More recently, Foreign Secretary Dominic Raab ruled it out in September, when his department took over the aid job. Yet there he was on Wednesday, sat as close to Sunak as one is allowed these days, nodding sagely to the cuts. It is of course possible that he hasn’t understood the full extent of the aid programme’s reliance on money.

Sir Peter Bottomley was the first Tory to rise to protest the cut. The promise not to do it had, he said, been in the 2015 Tory manifesto and the 2019 one, with the only change being the addition of the word “proudly”. He pledged to work with any MP to block it.

Other Tories followed: David Davis, Jeremy Hunt, Tobias Ellwood. Andrew Mitchell said the move would cost the lives of 100,000 children. “None of us in this House will be able to look our children in the eye and say we did not know what we were voting for,” he said. Harriet Baldwin was brief: “I personally feel ashamed that the only manifesto commitment we’re breaking today is a promise to the world’s poorest.”

To each of them, Sunak offered the same reply, that he knew it was tough, and he was sorry he couldn’t do more.

Not every Tory was unhappy, and part of the issue is that some suspect this is the sort of thing they would have liked to do anyway, pandemic or not. The foreign aid commitment was a key part of David Cameron’s moves to make the Conservatives a nicer party. We don’t know all the targets of the culture war that Johnson’s Tories apparently want to wage, but it’s clear that the Conservative Party circa 2006 is one of them.

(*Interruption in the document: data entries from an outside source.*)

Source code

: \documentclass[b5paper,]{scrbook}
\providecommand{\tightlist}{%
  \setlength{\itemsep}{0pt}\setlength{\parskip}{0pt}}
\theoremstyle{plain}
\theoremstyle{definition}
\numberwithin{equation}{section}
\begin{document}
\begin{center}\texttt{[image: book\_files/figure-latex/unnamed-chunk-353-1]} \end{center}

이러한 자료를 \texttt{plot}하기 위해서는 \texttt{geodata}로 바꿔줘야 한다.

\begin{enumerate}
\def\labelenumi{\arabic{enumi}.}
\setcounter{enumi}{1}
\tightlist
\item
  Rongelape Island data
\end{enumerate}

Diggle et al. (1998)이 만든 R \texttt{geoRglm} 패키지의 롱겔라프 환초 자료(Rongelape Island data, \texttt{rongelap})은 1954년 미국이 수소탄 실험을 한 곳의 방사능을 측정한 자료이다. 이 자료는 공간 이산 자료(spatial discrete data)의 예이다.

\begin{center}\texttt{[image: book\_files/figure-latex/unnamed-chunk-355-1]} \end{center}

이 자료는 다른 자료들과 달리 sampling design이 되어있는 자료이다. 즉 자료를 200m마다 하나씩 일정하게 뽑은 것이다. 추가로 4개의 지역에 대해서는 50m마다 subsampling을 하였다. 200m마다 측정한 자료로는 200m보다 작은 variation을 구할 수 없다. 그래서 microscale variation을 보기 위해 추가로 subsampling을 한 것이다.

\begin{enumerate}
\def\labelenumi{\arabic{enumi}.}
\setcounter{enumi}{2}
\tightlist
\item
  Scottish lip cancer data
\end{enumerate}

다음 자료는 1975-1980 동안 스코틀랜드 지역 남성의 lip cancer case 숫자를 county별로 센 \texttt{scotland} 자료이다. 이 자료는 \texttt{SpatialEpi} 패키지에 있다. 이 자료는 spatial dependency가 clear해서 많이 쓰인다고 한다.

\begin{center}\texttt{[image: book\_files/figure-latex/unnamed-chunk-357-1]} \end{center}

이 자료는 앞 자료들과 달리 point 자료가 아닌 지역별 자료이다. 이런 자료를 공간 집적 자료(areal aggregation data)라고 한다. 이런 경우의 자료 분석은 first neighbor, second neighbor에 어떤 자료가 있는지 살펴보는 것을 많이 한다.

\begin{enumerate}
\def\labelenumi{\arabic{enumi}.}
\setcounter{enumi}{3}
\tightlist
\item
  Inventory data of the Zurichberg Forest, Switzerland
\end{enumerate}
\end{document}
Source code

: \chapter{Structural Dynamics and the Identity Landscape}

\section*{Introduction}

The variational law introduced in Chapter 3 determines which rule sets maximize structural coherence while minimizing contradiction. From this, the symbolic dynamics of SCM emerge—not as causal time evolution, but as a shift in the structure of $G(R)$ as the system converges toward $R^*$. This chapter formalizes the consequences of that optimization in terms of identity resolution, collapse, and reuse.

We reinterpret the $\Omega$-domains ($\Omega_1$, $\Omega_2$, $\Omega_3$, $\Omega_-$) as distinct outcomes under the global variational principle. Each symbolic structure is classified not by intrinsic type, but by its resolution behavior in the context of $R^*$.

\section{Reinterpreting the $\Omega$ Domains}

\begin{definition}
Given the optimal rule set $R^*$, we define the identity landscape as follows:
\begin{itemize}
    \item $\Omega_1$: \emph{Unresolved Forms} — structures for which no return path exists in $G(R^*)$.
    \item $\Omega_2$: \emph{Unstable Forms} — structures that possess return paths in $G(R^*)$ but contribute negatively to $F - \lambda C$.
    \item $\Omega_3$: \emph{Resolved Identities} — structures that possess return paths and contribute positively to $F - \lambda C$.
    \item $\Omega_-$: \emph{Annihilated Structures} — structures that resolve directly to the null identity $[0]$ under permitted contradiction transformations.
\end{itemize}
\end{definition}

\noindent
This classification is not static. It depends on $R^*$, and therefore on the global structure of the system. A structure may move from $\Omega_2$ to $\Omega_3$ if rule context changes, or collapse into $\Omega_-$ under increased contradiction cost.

Philip Davies said voters would be asking why we weren’t cutting aid more, and said he hoped this would mean there would be money for a new bypass in his constituency. Sunak replied that this was an “important point”. Matt Vickers, one of the 2019 intake, asked if the money could be diverted to Teesside.

Outside the chamber, the announcement was condemned by the Archbishop of Canterbury but praised by Nigel Farage. That might make a few Tories feel a little queasy.

But to govern is to choose, and all that. On Wednesday the Conservative Party chose to be a bit less “love thy neighbour” (Matthew 22:39) and a bit more Love Thy Neighbour (Thames TV, 1972).